One of the risks of leaning on BigQuery is cost, as each query’s cost is determined by the size of the tables it’s accessing. It’s worth noting that in making that transition the cost of using BigQuery has not increased noticeably, but there are several ways to ameliorate those costs:

  • Table partitioning: from BigQuery documentation “A partitioned table is a special table that is divided into segments, called partitions, that make it easier to manage and query your data. By dividing a large table into smaller partitions, you can improve query performance, and you can control costs by reducing the number of bytes read by a query.”
  • Caching results: this is especially helpful when directly querying BigQuery from a production setting. BigQuery writes all query results to a table — this can either be an explicit assignment (destination table) or a temporary cached results table. Thus, native BigQuery caching can mitigate some costs, but applications can also leverage caching.

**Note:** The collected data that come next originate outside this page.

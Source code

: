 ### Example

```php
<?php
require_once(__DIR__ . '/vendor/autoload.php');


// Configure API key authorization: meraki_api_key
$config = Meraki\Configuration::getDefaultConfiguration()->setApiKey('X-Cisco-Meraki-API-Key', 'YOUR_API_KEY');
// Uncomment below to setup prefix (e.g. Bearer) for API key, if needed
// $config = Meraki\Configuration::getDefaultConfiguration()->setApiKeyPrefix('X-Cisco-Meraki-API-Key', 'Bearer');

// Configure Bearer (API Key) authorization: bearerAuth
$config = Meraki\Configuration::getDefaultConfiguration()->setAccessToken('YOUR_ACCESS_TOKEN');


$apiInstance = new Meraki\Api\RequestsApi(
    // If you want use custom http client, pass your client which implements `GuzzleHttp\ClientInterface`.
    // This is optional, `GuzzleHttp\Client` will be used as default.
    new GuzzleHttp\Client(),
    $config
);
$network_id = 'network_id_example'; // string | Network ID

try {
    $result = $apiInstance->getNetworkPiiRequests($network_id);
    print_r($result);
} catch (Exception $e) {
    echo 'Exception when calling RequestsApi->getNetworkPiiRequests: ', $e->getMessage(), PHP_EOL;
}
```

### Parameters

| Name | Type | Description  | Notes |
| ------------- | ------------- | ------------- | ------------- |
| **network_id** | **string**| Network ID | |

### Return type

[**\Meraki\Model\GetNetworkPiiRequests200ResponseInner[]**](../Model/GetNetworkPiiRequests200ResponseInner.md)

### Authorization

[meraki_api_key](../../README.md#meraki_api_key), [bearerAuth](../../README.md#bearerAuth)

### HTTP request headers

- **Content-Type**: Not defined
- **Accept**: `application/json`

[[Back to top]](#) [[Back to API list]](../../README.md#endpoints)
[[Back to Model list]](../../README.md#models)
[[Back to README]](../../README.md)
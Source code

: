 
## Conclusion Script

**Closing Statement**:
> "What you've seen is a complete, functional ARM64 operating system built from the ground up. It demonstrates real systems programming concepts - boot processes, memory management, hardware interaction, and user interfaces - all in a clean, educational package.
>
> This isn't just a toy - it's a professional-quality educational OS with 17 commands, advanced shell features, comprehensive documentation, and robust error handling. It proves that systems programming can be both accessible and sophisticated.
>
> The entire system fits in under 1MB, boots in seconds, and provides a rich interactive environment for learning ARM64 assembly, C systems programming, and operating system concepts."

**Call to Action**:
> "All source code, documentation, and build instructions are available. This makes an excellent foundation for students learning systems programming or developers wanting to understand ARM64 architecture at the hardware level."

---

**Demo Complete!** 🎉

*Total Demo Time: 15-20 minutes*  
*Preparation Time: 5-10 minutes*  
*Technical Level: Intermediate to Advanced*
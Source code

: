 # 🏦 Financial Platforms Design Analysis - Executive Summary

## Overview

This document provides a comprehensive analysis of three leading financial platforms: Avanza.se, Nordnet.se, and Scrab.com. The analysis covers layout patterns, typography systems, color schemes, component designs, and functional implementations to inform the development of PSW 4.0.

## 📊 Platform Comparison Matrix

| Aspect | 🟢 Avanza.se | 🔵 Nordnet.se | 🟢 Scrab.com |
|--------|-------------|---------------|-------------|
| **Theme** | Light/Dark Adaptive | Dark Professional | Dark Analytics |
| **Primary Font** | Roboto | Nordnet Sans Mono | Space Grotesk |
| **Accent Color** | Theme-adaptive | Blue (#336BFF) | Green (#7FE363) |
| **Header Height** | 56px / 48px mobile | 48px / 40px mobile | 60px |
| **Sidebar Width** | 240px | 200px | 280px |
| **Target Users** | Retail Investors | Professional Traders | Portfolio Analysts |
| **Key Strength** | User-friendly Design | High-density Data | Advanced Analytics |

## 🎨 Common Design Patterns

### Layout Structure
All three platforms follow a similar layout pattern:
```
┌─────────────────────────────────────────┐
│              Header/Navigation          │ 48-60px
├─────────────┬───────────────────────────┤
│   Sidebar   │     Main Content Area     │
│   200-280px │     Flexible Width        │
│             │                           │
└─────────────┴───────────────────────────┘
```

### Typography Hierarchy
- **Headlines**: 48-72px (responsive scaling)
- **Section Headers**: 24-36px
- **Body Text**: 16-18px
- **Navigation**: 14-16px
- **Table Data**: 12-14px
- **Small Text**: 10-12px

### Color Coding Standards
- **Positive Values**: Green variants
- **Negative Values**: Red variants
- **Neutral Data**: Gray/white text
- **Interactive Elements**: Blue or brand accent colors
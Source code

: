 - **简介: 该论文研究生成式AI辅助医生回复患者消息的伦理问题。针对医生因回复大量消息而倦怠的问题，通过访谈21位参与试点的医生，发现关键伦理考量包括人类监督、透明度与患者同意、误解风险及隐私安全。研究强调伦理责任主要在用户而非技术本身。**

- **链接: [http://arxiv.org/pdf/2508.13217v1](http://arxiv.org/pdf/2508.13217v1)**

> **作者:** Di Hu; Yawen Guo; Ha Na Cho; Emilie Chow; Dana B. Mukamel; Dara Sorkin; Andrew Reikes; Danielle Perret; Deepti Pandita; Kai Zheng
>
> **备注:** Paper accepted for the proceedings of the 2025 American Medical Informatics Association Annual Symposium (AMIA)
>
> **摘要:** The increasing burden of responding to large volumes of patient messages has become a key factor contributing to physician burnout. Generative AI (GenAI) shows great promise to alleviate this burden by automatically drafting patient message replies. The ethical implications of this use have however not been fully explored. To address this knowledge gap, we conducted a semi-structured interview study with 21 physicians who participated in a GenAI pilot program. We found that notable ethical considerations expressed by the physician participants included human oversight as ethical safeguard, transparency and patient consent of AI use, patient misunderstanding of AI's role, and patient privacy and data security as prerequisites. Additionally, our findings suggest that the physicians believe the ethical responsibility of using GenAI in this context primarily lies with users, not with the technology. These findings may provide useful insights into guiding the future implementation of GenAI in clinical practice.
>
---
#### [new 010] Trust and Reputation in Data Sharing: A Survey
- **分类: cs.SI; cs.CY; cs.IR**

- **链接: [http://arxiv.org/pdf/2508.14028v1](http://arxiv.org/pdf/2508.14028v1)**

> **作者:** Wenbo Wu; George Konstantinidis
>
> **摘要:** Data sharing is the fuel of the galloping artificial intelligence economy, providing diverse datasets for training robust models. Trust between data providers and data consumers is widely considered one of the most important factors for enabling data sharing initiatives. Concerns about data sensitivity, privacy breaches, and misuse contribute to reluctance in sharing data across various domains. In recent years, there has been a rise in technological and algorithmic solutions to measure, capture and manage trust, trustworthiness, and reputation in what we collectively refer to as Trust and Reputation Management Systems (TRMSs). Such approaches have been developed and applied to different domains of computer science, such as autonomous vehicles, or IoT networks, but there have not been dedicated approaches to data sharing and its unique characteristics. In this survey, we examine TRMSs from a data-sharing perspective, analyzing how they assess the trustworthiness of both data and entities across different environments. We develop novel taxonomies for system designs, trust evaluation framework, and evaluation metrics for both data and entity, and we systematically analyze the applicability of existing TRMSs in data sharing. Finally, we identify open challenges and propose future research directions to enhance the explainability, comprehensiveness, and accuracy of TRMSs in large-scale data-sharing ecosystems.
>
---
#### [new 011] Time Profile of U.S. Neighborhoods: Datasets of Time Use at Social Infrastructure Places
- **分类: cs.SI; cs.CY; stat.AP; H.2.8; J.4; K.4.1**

It’s also worth mentioning that we evaluated BigQuery’s Storage API about a year ago. Unfortunately, it was fairly immature at the time, and challenging to access with Spark. Furthermore it’s exposing the underlying data in BQ that we’d still need to wrangle, as opposed to leveraging BQ for wrangling as described.

Between Pandas, Pyspark, and the OS package, we’ve been able to seamlessly transition to using BigQuery as our primary datalake. We’ve benefited with quicker processing times, reliability boosts, and code simplification. With those benefits, I highly recommend dipping a toe into the world of Python + Bigquery.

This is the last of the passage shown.